PROBLEM REQUIREMENTS ::
Whatever the records say, give every one of them again exactly.
---------- DATA UNDER STUDY
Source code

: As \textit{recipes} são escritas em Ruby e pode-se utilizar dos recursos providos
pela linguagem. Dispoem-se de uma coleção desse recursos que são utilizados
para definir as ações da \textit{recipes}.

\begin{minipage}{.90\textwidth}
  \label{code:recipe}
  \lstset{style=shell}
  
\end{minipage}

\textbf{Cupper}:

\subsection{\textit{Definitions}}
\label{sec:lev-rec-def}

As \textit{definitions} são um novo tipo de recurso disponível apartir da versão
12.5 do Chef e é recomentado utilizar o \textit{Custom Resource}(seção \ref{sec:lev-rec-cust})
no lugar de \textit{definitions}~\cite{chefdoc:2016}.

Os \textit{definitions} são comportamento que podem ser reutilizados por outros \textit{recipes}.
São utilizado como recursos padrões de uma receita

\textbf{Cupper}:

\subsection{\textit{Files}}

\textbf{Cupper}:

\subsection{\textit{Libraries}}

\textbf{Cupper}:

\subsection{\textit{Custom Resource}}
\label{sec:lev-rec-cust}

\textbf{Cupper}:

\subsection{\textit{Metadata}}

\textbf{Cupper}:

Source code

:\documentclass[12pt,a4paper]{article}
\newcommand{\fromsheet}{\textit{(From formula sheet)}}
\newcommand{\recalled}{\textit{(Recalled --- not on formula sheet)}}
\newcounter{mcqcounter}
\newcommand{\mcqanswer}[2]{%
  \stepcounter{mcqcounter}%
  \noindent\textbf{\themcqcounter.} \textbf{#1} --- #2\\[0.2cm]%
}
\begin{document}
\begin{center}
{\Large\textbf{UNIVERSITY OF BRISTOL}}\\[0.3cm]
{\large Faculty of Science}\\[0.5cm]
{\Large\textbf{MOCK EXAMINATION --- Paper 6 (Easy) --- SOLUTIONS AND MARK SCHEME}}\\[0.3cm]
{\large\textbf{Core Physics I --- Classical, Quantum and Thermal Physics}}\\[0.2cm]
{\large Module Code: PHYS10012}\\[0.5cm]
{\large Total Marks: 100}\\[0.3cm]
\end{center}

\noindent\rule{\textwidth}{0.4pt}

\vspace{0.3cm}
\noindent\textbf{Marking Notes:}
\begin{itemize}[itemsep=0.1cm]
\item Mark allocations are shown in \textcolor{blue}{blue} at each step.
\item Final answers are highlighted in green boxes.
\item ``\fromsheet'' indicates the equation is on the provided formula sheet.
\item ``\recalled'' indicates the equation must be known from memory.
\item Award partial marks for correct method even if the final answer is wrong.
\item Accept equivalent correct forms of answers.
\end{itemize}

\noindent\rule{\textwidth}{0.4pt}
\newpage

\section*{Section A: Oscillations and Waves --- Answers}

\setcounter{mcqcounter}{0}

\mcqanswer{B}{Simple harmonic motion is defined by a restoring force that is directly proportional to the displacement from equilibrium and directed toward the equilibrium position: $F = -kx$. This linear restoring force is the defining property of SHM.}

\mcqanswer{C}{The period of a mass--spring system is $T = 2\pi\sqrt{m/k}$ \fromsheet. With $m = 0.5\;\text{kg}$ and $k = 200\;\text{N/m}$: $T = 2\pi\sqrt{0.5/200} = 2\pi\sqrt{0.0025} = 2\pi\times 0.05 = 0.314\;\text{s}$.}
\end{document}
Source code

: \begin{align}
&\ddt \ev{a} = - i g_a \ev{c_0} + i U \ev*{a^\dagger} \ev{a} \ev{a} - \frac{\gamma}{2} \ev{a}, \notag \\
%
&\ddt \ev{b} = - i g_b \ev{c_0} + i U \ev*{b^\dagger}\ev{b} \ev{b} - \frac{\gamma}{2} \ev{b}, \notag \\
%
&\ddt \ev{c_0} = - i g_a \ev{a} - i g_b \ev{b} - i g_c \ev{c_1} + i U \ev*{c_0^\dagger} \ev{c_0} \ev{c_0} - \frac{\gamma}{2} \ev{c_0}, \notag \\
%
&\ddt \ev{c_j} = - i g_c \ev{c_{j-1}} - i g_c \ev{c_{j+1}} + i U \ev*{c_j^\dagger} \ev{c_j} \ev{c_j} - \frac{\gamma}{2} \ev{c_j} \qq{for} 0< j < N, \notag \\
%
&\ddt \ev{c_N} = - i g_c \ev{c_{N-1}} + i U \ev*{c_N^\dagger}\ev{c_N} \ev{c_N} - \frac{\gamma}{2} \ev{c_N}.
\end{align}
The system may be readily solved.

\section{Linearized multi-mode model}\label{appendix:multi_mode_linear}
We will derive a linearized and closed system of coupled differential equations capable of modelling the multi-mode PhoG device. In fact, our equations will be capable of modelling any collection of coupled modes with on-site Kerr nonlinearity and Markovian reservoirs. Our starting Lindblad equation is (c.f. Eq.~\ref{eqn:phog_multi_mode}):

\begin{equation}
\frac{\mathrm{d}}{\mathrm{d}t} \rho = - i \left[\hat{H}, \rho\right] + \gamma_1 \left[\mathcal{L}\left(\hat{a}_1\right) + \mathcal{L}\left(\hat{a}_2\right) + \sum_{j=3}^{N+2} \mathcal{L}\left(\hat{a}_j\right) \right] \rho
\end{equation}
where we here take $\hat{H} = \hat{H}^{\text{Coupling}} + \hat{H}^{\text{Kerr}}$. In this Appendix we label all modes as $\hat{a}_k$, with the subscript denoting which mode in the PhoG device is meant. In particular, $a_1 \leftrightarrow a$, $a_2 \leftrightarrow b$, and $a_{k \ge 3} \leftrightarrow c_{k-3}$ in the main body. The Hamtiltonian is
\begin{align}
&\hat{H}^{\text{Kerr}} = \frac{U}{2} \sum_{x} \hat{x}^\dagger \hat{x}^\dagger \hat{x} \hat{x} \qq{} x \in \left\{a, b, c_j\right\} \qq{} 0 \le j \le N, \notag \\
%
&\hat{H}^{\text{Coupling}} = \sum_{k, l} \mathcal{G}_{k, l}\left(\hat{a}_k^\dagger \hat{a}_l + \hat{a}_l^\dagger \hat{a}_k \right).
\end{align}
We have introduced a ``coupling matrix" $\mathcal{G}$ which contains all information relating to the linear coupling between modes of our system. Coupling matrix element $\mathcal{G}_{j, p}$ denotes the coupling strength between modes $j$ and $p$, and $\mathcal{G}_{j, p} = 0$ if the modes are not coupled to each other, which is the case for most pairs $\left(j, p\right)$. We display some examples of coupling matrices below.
--------------------
RESPONSE AREA ::
Source code

: As \textit{recipes} são escritas em Ruby e pode-se utilizar dos recursos providos
pela linguagem. Dispoem-se de uma coleção desse recursos que são utilizados
para definir as ações da \textit{recipes}.

\begin{minipage}{.90\textwidth}
  \label{code:recipe}
  \lstset{style=shell}
  
\end{minipage}

\textbf{Cupper}:

\subsection{\textit{Definitions}}
\label{sec:lev-rec-def}

As \textit{definitions} são um novo tipo de recurso disponível apartir da versão
12.5 do Chef e é recomentado utilizar o \textit{Custom Resource}(seção \ref{sec:lev-rec-cust})
no lugar de \textit{definitions}~\cite{chefdoc:2016}.

Os \textit{definitions} são comportamento que podem ser reutilizados por outros \textit{recipes}.
São utilizado como recursos padrões de uma receita

\textbf{Cupper}:

\subsection{\textit{Files}}

\textbf{Cupper}:

\subsection{\textit{Libraries}}

\textbf{Cupper}:

\subsection{\textit{Custom Resource}}
\label{sec:lev-rec-cust}

\textbf{Cupper}:

\subsection{\textit{Metadata}}

\textbf{Cupper}:

Source code

:\documentclass[12pt,a4paper]{article}
\newcommand{\fromsheet}{\textit{(From formula sheet)}}
\newcommand{\recalled}{\textit{(Recalled --- not on formula sheet)}}
\newcounter{mcqcounter}
\newcommand{\mcqanswer}[2]{%
  \stepcounter{mcqcounter}%
  \noindent\textbf{\themcqcounter.} \textbf{#1} --- #2\\[0.2cm]%
}
\begin{document}
\begin{center}
{\Large\textbf{UNIVERSITY OF BRISTOL}}\\[0.3cm]
{\large Faculty of Science}\\[0.5cm]
{\Large\textbf{MOCK EXAMINATION --- Paper 6 (Easy) --- SOLUTIONS AND MARK SCHEME}}\\[0.3cm]
{\large\textbf{Core Physics I --- Classical, Quantum and Thermal Physics}}\\[0.2cm]
{\large Module Code: PHYS10012}\\[0.5cm]
{\large Total Marks: 100}\\[0.3cm]
\end{center}

\noindent\rule{\textwidth}{0.4pt}

\vspace{0.3cm}
\noindent\textbf{Marking Notes:}
\begin{itemize}[itemsep=0.1cm]
\item Mark allocations are shown in \textcolor{blue}{blue} at each step.
\item Final answers are highlighted in green boxes.
\item ``\fromsheet'' indicates the equation is on the provided formula sheet.
\item ``\recalled'' indicates the equation must be known from memory.
\item Award partial marks for correct method even if the final answer is wrong.
\item Accept equivalent correct forms of answers.
\end{itemize}

\noindent\rule{\textwidth}{0.4pt}
\newpage

\section*{Section A: Oscillations and Waves --- Answers}

\setcounter{mcqcounter}{0}

\mcqanswer{B}{Simple harmonic motion is defined by a restoring force that is directly proportional to the displacement from equilibrium and directed toward the equilibrium position: $F = -kx$. This linear restoring force is the defining property of SHM.}

\mcqanswer{C}{The period of a mass--spring system is $T = 2\pi\sqrt{m/k}$ \fromsheet. With $m = 0.5\;\text{kg}$ and $k = 200\;\text{N/m}$: $T = 2\pi\sqrt{0.5/200} = 2\pi\sqrt{0.0025} = 2\pi\times 0.05 = 0.314\;\text{s}$.}
\end{document}
Source code

: \begin{align}
&\ddt \ev{a} = - i g_a \ev{c_0} + i U \ev*{a^\dagger} \ev{a} \ev{a} - \frac{\gamma}{2} \ev{a}, \notag \\
%
&\ddt \ev{b} = - i g_b \ev{c_0} + i U \ev*{b^\dagger}\ev{b} \ev{b} - \frac{\gamma}{2} \ev{b}, \notag \\
%
&\ddt \ev{c_0} = - i g_a \ev{a} - i g_b \ev{b} - i g_c \ev{c_1} + i U \ev*{c_0^\dagger} \ev{c_0} \ev{c_0} - \frac{\gamma}{2} \ev{c_0}, \notag \\
%
&\ddt \ev{c_j} = - i g_c \ev{c_{j-1}} - i g_c \ev{c_{j+1}} + i U \ev*{c_j^\dagger} \ev{c_j} \ev{c_j} - \frac{\gamma}{2} \ev{c_j} \qq{for} 0< j < N, \notag \\
%
&\ddt \ev{c_N} = - i g_c \ev{c_{N-1}} + i U \ev*{c_N^\dagger}\ev{c_N} \ev{c_N} - \frac{\gamma}{2} \ev{c_N}.
\end{align}
The system may be readily solved.

\section{Linearized multi-mode model}\label{appendix:multi_mode_linear}
We will derive a linearized and closed system of coupled differential equations capable of modelling the multi-mode PhoG device. In fact, our equations will be capable of modelling any collection of coupled modes with on-site Kerr nonlinearity and Markovian reservoirs. Our starting Lindblad equation is (c.f. Eq.~\ref{eqn:phog_multi_mode}):

\begin{equation}
\frac{\mathrm{d}}{\mathrm{d}t} \rho = - i \left[\hat{H}, \rho\right] + \gamma_1 \left[\mathcal{L}\left(\hat{a}_1\right) + \mathcal{L}\left(\hat{a}_2\right) + \sum_{j=3}^{N+2} \mathcal{L}\left(\hat{a}_j\right) \right] \rho
\end{equation}
where we here take $\hat{H} = \hat{H}^{\text{Coupling}} + \hat{H}^{\text{Kerr}}$. In this Appendix we label all modes as $\hat{a}_k$, with the subscript denoting which mode in the PhoG device is meant. In particular, $a_1 \leftrightarrow a$, $a_2 \leftrightarrow b$, and $a_{k \ge 3} \leftrightarrow c_{k-3}$ in the main body. The Hamtiltonian is
\begin{align}
&\hat{H}^{\text{Kerr}} = \frac{U}{2} \sum_{x} \hat{x}^\dagger \hat{x}^\dagger \hat{x} \hat{x} \qq{} x \in \left\{a, b, c_j\right\} \qq{} 0 \le j \le N, \notag \\
%
&\hat{H}^{\text{Coupling}} = \sum_{k, l} \mathcal{G}_{k, l}\left(\hat{a}_k^\dagger \hat{a}_l + \hat{a}_l^\dagger \hat{a}_k \right).
\end{align}
We have introduced a ``coupling matrix" $\mathcal{G}$ which contains all information relating to the linear coupling between modes of our system. Coupling matrix element $\mathcal{G}_{j, p}$ denotes the coupling strength between modes $j$ and $p$, and $\mathcal{G}_{j, p} = 0$ if the modes are not coupled to each other, which is the case for most pairs $\left(j, p\right)$. We display some examples of coupling matrices below.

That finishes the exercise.